─── Records shown

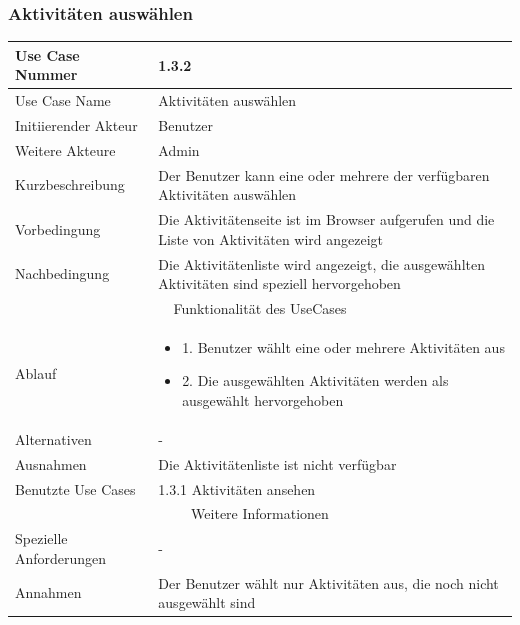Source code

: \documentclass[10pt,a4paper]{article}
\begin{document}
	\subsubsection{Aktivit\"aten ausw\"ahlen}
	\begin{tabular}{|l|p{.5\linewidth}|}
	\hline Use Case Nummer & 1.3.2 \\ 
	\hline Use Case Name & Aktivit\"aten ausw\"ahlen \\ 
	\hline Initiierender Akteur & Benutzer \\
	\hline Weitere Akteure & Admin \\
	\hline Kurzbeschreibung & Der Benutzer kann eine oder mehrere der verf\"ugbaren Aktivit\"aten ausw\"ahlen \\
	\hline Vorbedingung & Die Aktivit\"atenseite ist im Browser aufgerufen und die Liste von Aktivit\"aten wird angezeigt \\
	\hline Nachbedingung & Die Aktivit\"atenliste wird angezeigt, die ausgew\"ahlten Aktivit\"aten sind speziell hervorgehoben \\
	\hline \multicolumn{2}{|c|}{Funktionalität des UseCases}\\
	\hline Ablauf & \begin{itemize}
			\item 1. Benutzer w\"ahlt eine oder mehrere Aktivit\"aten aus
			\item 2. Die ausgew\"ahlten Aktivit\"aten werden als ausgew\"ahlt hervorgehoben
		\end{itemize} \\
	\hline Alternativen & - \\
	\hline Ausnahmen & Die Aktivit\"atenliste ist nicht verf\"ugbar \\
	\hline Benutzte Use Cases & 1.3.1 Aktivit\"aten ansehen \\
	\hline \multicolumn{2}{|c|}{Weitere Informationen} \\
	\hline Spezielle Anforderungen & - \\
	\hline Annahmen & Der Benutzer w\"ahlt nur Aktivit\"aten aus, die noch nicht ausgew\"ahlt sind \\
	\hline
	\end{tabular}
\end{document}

──────

Prompt.
Give back exactly the lines from the one that contains "wird angezeigt \\" to the end of the material, both ends kept, and no other line.

Solution to the problem.
	\hline Vorbedingung & Die Aktivit\"atenseite ist im Browser aufgerufen und die Liste von Aktivit\"aten wird angezeigt \\
	\hline Nachbedingung & Die Aktivit\"atenliste wird angezeigt, die ausgew\"ahlten Aktivit\"aten sind speziell hervorgehoben \\
	\hline \multicolumn{2}{|c|}{Funktionalität des UseCases}\\
	\hline Ablauf & \begin{itemize}
			\item 1. Benutzer w\"ahlt eine oder mehrere Aktivit\"aten aus
			\item 2. Die ausgew\"ahlten Aktivit\"aten werden als ausgew\"ahlt hervorgehoben
		\end{itemize} \\
	\hline Alternativen & - \\
	\hline Ausnahmen & Die Aktivit\"atenliste ist nicht verf\"ugbar \\
	\hline Benutzte Use Cases & 1.3.1 Aktivit\"aten ansehen \\
	\hline \multicolumn{2}{|c|}{Weitere Informationen} \\
	\hline Spezielle Anforderungen & - \\
	\hline Annahmen & Der Benutzer w\"ahlt nur Aktivit\"aten aus, die noch nicht ausgew\"ahlt sind \\
	\hline
	\end{tabular}
\end{document}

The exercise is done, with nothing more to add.